2

Lets say that I have a table with some key, accounts, and hits.

Which is faster? I guess my question is if postgres's (or any sql for that matter) has an optimizer intelligent to see identical functions in a query

SELECT key, accounts, hits,1.0*hits/accounts as ratio FROM
(
    SELECT key, COUNT(DISTINCT accounts) as accounts, SUM(hits) as hits
    FROM table
    GROUP BY key
) a;

OR

SELECT key, COUNT(DISTINCT accounts) as accounts, SUM(hits) as hits, 1.0*SUM(hits)/COUNT(DISTINCT accounts) as ratio
FROM table
GROUP BY key;

I'd love to hear anything you have to say or resources you can provide on understanding this sort of thing. Thanks!

5
  • 2
    Without knowing the tables, indexes, and data, it's going to be really hard to say.
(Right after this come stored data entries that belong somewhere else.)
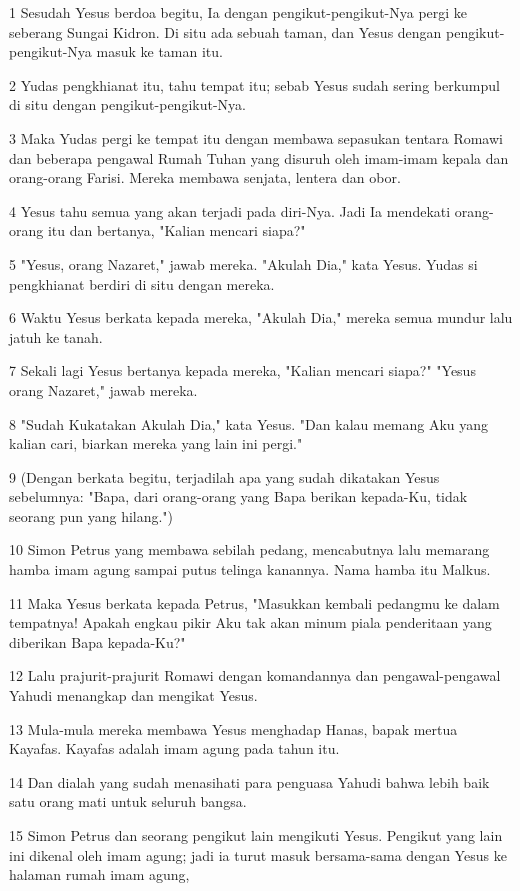 \par 1 Sesudah Yesus berdoa begitu, Ia dengan pengikut-pengikut-Nya pergi ke seberang Sungai Kidron. Di situ ada sebuah taman, dan Yesus dengan pengikut-pengikut-Nya masuk ke taman itu.
\par 2 Yudas pengkhianat itu, tahu tempat itu; sebab Yesus sudah sering berkumpul di situ dengan pengikut-pengikut-Nya.
\par 3 Maka Yudas pergi ke tempat itu dengan membawa sepasukan tentara Romawi dan beberapa pengawal Rumah Tuhan yang disuruh oleh imam-imam kepala dan orang-orang Farisi. Mereka membawa senjata, lentera dan obor.
\par 4 Yesus tahu semua yang akan terjadi pada diri-Nya. Jadi Ia mendekati orang-orang itu dan bertanya, "Kalian mencari siapa?"
\par 5 "Yesus, orang Nazaret," jawab mereka. "Akulah Dia," kata Yesus. Yudas si pengkhianat berdiri di situ dengan mereka.
\par 6 Waktu Yesus berkata kepada mereka, "Akulah Dia," mereka semua mundur lalu jatuh ke tanah.
\par 7 Sekali lagi Yesus bertanya kepada mereka, "Kalian mencari siapa?" "Yesus orang Nazaret," jawab mereka.
\par 8 "Sudah Kukatakan Akulah Dia," kata Yesus. "Dan kalau memang Aku yang kalian cari, biarkan mereka yang lain ini pergi."
\par 9 (Dengan berkata begitu, terjadilah apa yang sudah dikatakan Yesus sebelumnya: "Bapa, dari orang-orang yang Bapa berikan kepada-Ku, tidak seorang pun yang hilang.")
\par 10 Simon Petrus yang membawa sebilah pedang, mencabutnya lalu memarang hamba imam agung sampai putus telinga kanannya. Nama hamba itu Malkus.
\par 11 Maka Yesus berkata kepada Petrus, "Masukkan kembali pedangmu ke dalam tempatnya! Apakah engkau pikir Aku tak akan minum piala penderitaan yang diberikan Bapa kepada-Ku?"
\par 12 Lalu prajurit-prajurit Romawi dengan komandannya dan pengawal-pengawal Yahudi menangkap dan mengikat Yesus.
\par 13 Mula-mula mereka membawa Yesus menghadap Hanas, bapak mertua Kayafas. Kayafas adalah imam agung pada tahun itu.
\par 14 Dan dialah yang sudah menasihati para penguasa Yahudi bahwa lebih baik satu orang mati untuk seluruh bangsa.
\par 15 Simon Petrus dan seorang pengikut lain mengikuti Yesus. Pengikut yang lain ini dikenal oleh imam agung; jadi ia turut masuk bersama-sama dengan Yesus ke halaman rumah imam agung,
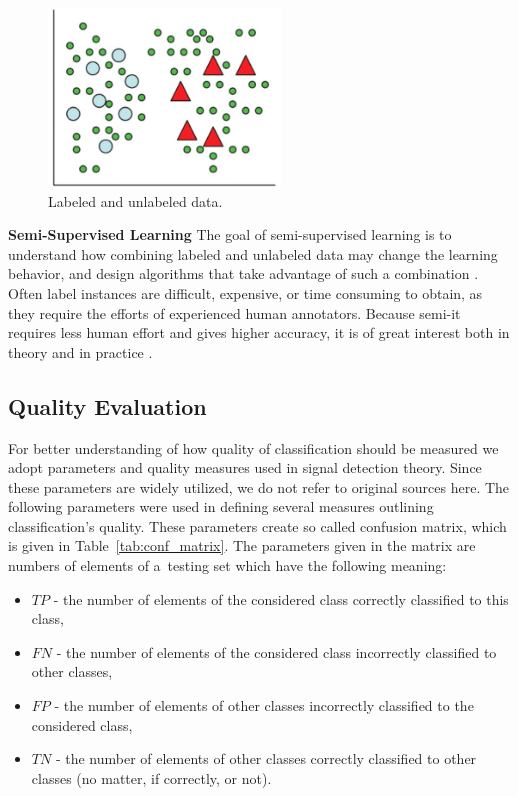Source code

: \documentclass{mini}
\begin{document}
\begin{figure}
  \begin{center}
    \includegraphics[width=0.55\textwidth]{images/semi_supervised_graph.png}
  \end{center}
  \caption{Labeled and unlabeled data.}
  \label{fig:handwritten_ex}
\end{figure}

\textbf{Semi-Supervised Learning} The goal of semi-supervised learning is to understand how combining labeled and unlabeled data may change the learning behavior, and design algorithms that take advantage of such a combination \cite{semi_supervised}. Often label instances are difficult, expensive, or time consuming to obtain, as they require the efforts of experienced human annotators. Because semi-it requires less human effort and gives higher accuracy, it is of great interest both in theory and in practice \cite{semi_supervised2}.

\pagebreak
\subsection{Quality Evaluation}\label{evaluation}
For better understanding of how quality of classification should be measured we adopt parameters and quality measures used in signal detection theory. Since these parameters are widely utilized, we do not refer to original sources here. The following parameters were used in defining several measures outlining classification's quality. These parameters create so called confusion matrix, which is given in Table~\ref{tab:conf_matrix}. The parameters given in the matrix are numbers of elements of a~testing set which have the following meaning:
\begin{itemize}
  \item $TP$ - the number of elements of the considered class correctly classified to this class,
  \item $FN$ - the number of elements of the considered class incorrectly classified to other classes,  
  \item $FP$ - the number of elements of other classes incorrectly classified to the considered class,  
  \item $TN$ - the number of elements of other classes correctly classified to other classes (no matter, if correctly, or not).  
\end{itemize}  
\end{document}
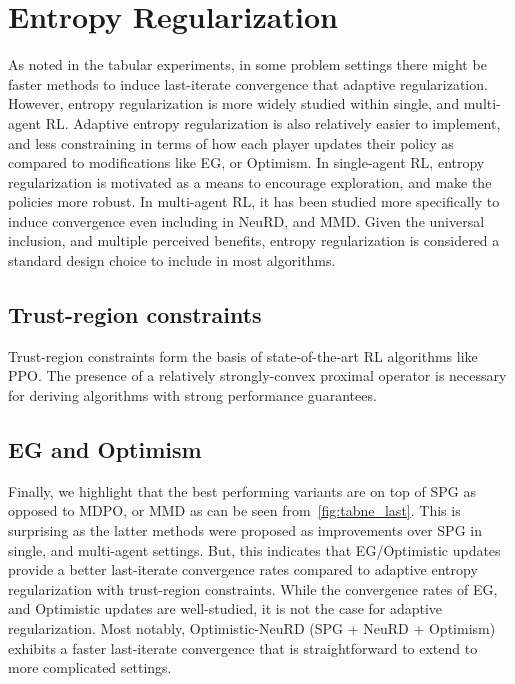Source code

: \section{Entropy Regularization}
As noted in the tabular experiments, in some problem settings there might be faster methods to
induce last-iterate convergence that adaptive regularization.
However, entropy regularization is more widely studied within single, and multi-agent RL.
Adaptive entropy regularization is also relatively easier to implement, and less constraining in
terms of how each player updates their policy as compared to modifications like EG, or Optimism.
In single-agent RL, entropy regularization is motivated as a means to encourage exploration, and
make the policies more robust.
In multi-agent RL, it has been studied more specifically to induce convergence even including in
NeuRD, and MMD.
Given the universal inclusion, and multiple perceived benefits, entropy regularization is
considered a standard design choice to include in most algorithms.

\subsection{Trust-region constraints}
Trust-region constraints form the basis of state-of-the-art RL algorithms like PPO.
The presence of a relatively strongly-convex proximal operator is necessary for deriving algorithms
with strong performance guarantees.

\subsection{EG and Optimism}
Finally, we highlight that the best performing variants are on top of SPG as opposed to MDPO, or
MMD as can be seen from~\ref{fig:tabne_last}.
This is surprising as the latter methods were proposed as improvements over SPG in single, and
multi-agent settings.
But, this indicates that EG/Optimistic updates provide a better last-iterate convergence rates
compared to adaptive entropy regularization with trust-region constraints.
While the convergence rates of EG, and Optimistic updates are well-studied, it is not the case for
adaptive regularization.
Most notably, Optimistic-NeuRD (SPG + NeuRD + Optimism) exhibits a faster last-iterate convergence
that is straightforward to extend to more complicated settings.


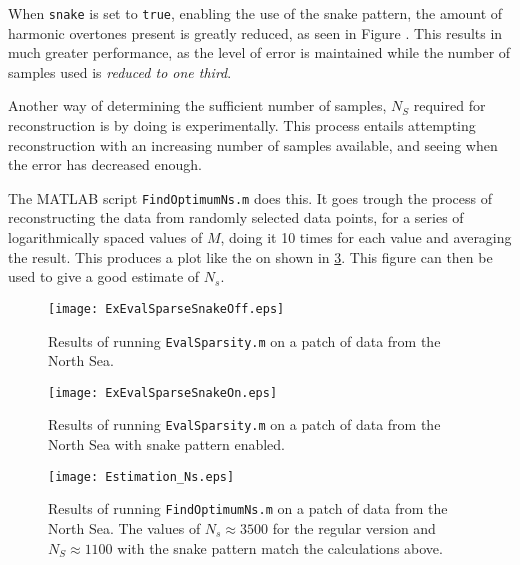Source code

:\documentclass[Main]{subfiles}
\begin{document}
		When \texttt{snake} is set to \texttt{true}, enabling the use of the snake pattern, the amount of harmonic overtones present is greatly reduced, as seen in Figure .
		This results in much greater performance, as the level of error is maintained while the number of samples used is \emph{reduced to one third}. 

		Another way of determining the sufficient number of samples, $N_S$ required for reconstruction is by doing is experimentally.
		This process entails attempting reconstruction with an increasing number of samples available, and seeing when the error has decreased enough.

		The MATLAB script \texttt{FindOptimumNs.m} does this.
		It goes trough the process of reconstructing the data from randomly selected data points, for a series of logarithmically spaced values of $M$, doing it 10 times for each value and averaging the result.
		This produces a plot like the on shown in \ref{fig:Estimation_Ns}.
		This figure can then be used to give a good estimate of $N_s$.

		\begin{figure}[H]
			\centering 
			\texttt{[image: ExEvalSparseSnakeOff.eps]}
			\caption{
				Results of running \texttt{EvalSparsity.m} on a patch of data from the North Sea.}
			\label{fig:ExEvalSparseSnakeOff}
		\end{figure}

		\begin{figure}[H]
			\centering 
			\texttt{[image: ExEvalSparseSnakeOn.eps]}
			\caption{
				Results of running \texttt{EvalSparsity.m} on a patch of data from the North Sea with snake pattern enabled.}
			\label{fig:ExEvalSparseSnakeOff}
		\end{figure}

		\begin{figure}[H]
			\centering 
			\texttt{[image: Estimation\_Ns.eps]}
			\caption{
				Results of running \texttt{FindOptimumNs.m} on a patch of data from the North Sea. The values of $N_s \approx 3500$ for the regular version and $N_S \approx 1100$ with the snake pattern match the calculations above.}
			\label{fig:Estimation_Ns}
		\end{figure}
\end{document}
Have you tried EXPLAINing it? postgresql.org/docs/8.1/static/sql-explain.html Commented May 12, 2011 at 15:48
  • 1
    Why is an explain necessary? The question is if the optimizer is intelligent enough to realize that the COUNT(DISTINCT accounts) is identical in two places, as well as the SUM(hits), and if it will calculate each one once or twice. Commented May 12, 2011 at 15:54
  • If I do use Explain, however, the subquery version is marginally cheaper (819804 vs 819807) Commented May 12, 2011 at 15:57
  • 1
    explain tells you how the query planner will run the query. That will tell you if it's doing something twice or only once Commented May 12, 2011 at 17:01
  • 819804 is not "marginally cheaper" than 819807. That's effectively identical. Commented Jul 29, 2013 at 22:09

1 Answer 1

3

Yes, it is. That is what function volatility is for.

http://www.postgresql.org/docs/current/static/sql-createfunction.html

See VOLATILE vs STABLE vs IMMUTABLE.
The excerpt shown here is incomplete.